18. Water utilities may not use grant funds for work done prior to the execution of the grant funding agreement unless the funding agency has authorized this use. At the time of the utility's next general rate case, the Commission will review and determine the appropriate ratemaking treatment for the work performed prior to grant funding that was not authorized by the funding agency.

19. In order to ensure that the Commission has prior review and approval over all grant-funded plant transactions, water utilities shall notify the Director of the Water Division and the Director of the Division of Ratepayer Advocates 30 days prior to the disposition and encumbrance of grant-funded plant.

20. The rules we adopt here should apply to all tangible property funded with state grants. In determining the proceeds in each of the following types of sales, the cost of disposal shall be deducted from the amount received in arriving at the final amount received. In cases of intangible property, such as the intellectual property of a study, the Commission should individually review the matter in the utility's general rate case or, if requested, by separate application.

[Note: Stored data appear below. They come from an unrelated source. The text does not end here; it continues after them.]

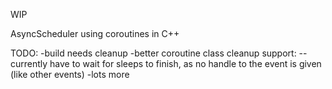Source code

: WIP

AsyncScheduler using coroutines in C++

TODO:
-build needs cleanup
-better coroutine class cleanup support: 
--currently have to wait for sleeps to finish, as no handle to the event is given (like other events)
-lots more
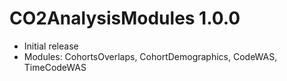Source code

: # CO2AnalysisModules 1.0.0

- Initial release
- Modules: CohortsOverlaps, CohortDemographics, CodeWAS, TimeCodeWAS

21. The following rule should apply to the transfer of an asset district, or total utility to another Commission-regulated water utility. If the asset to be transferred has been paid for with grant funds in whole or part, the transferring utility may not receive compensation for the portion of the asset that has been funded with grant funds, and the purchasing utility shall record a non-ratebase asset in Account 266. The non-grant portion of the asset, if any, should transfer at fair market value pursuant to Section 2720.

22. When grant-funded plant is sold to a public water provider that will deploy the asset to provide water service to the public, the public interest integrity of the grant is preserved, and the rules governing the transaction from the selling utility's position would be the same as if the sale were to a Commission-regulated utility.

23. When grant-funded assets are sold to an entity other than a utility or public water provider, such as private unregulated companies, or cities or counties exercising eminent domain powers for purposes other than acquiring a municipal water system, the public interest integrity of the grant is not preserved. In these instances, the appropriate treatment is for the buyer to pay fair market value and for the selling utility to remit all proceeds received from the sale to the original funding agency, or another designated state agency.

24. For plant wholly funded by a grant, as well as for the partially funded portion of a plant, the utility must notify the Director of the Water Division when the utility signs a letter of commitment with the state agency administering the fund and again upon completing the funding agreement execution with the funding agency. For any portion of plant that is paid for by non-grant funds, the utility must obtain Commission approval in its general rate case or through separate application.

25. Each utility that receives state grant funds should so state in its Annual Report to the Commission, with detail of the type, dollar value, and location of the plant constructed.

26. We should direct the Water Division to incorporate the development of draft rules governing government-funded loans in its next rulemaking regarding the regulation of privately-held water utilities.